Ireland's Prosperity is All Your Fault, Economist Tells Credit Unions

August 08, 2006

David McWilliams, Irish economist and T.V. personality, speaks to conference participants.

Dublin, Ireland—Addressing an audience of 1,850 on the final day of the World Credit Union Conference, popular economist David McWilliams told international credit union leaders that Irish credit unions are to blame for the widening of the country's middle class.

In a time when unemployment was at an all-time high and most people didn't have the resources to plan for the future, credit unions provided to people of modest and no means what was needed most—access to capital, McWilliams said. Without capital, people can only live for today and can't plan. If you don't plan, you can't postpone. Access to capital allows people to postpone current expenses for future social advancement, he said.

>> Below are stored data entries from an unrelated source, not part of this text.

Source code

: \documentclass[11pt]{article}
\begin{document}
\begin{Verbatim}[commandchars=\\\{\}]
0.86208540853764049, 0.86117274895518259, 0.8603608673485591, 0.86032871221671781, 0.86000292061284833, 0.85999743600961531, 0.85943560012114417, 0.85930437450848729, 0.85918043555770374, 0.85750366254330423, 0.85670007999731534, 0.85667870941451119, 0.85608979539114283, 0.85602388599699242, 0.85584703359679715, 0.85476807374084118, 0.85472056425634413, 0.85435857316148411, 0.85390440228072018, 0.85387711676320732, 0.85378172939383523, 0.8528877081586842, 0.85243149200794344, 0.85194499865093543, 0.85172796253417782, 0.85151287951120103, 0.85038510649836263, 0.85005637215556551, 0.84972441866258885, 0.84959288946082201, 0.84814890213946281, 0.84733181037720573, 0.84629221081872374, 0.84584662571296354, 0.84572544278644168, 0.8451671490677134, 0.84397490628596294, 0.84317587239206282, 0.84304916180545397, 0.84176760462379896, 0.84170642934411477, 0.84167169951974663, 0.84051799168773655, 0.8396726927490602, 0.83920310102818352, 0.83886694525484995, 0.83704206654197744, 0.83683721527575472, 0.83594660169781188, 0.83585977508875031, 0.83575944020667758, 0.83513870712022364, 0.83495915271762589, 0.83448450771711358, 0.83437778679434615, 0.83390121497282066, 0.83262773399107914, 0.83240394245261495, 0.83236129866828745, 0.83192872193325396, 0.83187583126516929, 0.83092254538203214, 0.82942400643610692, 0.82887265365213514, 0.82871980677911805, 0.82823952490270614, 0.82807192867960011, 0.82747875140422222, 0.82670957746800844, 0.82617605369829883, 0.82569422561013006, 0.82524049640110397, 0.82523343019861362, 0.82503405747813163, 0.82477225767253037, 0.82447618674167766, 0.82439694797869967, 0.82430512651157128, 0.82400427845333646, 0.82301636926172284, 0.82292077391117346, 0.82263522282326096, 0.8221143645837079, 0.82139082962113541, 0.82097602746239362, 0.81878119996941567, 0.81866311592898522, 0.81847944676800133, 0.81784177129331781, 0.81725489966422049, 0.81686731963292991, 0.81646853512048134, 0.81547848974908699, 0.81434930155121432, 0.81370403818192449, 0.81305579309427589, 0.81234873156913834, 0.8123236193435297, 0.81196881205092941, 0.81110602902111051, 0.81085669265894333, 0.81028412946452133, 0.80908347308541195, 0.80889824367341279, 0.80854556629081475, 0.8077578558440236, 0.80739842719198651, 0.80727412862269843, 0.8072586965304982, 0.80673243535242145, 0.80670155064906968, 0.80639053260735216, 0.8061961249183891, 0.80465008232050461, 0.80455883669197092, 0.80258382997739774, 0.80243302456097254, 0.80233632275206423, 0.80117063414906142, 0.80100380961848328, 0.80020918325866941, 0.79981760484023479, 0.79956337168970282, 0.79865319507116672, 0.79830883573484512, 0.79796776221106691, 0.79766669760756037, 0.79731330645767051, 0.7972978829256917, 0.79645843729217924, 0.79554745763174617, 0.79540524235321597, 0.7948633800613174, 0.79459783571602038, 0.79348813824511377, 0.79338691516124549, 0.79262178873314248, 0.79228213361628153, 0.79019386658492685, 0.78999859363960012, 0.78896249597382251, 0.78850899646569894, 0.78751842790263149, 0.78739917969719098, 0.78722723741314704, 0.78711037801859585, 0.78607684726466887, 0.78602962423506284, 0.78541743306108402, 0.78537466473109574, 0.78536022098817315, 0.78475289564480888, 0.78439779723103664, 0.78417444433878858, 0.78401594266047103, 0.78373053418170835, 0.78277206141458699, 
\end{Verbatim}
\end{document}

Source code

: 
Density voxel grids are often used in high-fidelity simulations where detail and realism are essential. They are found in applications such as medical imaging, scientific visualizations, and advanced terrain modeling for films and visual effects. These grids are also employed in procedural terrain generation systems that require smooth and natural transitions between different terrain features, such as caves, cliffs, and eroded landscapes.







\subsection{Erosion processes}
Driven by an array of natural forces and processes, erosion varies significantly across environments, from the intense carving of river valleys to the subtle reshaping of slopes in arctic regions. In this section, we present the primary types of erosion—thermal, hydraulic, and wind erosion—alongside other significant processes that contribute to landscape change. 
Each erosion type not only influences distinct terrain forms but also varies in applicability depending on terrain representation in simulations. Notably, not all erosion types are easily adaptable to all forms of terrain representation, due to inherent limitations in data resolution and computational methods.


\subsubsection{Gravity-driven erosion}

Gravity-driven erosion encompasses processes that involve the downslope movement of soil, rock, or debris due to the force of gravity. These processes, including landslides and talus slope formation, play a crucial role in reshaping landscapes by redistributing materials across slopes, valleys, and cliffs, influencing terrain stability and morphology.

Irish Minister of Finance Brian Cowen closed the morning's session acknowledging the contribution the credit union movement has made and continues to make to Irish society. He welcomed the fact that the Irish movement is currently developing a strategy to meet the challenges of a changed economic and social environment. He also recognized that this conference had played a key role in supporting this process. The Minister congratulated the World Council on its development work, especially in Afghanistan to ensure that the Afghan people have access to credit to improve their lives.

The World Credit Union Conference, hosted by the World Council of Credit Unions and the Irish Credit Union League, brings together credit union leaders from 48 countries in every region in the world. Held this year in Dublin's Burlington Hotel, the conference attracted nearly a third more participants than the 2005 conference held in Rome.

World Council of Credit Unions is the global trade association and development agency for credit unions. World Council promotes the sustainable development of credit unions and other financial cooperatives around the world to empower people through access to high quality and affordable financial services. World Council advocates on behalf of the global credit union system before international organizations and works with national governments to improve legislation and regulation. Its technical assistance programs introduce new tools and technologies to strengthen credit unions' financial performance and increase their outreach.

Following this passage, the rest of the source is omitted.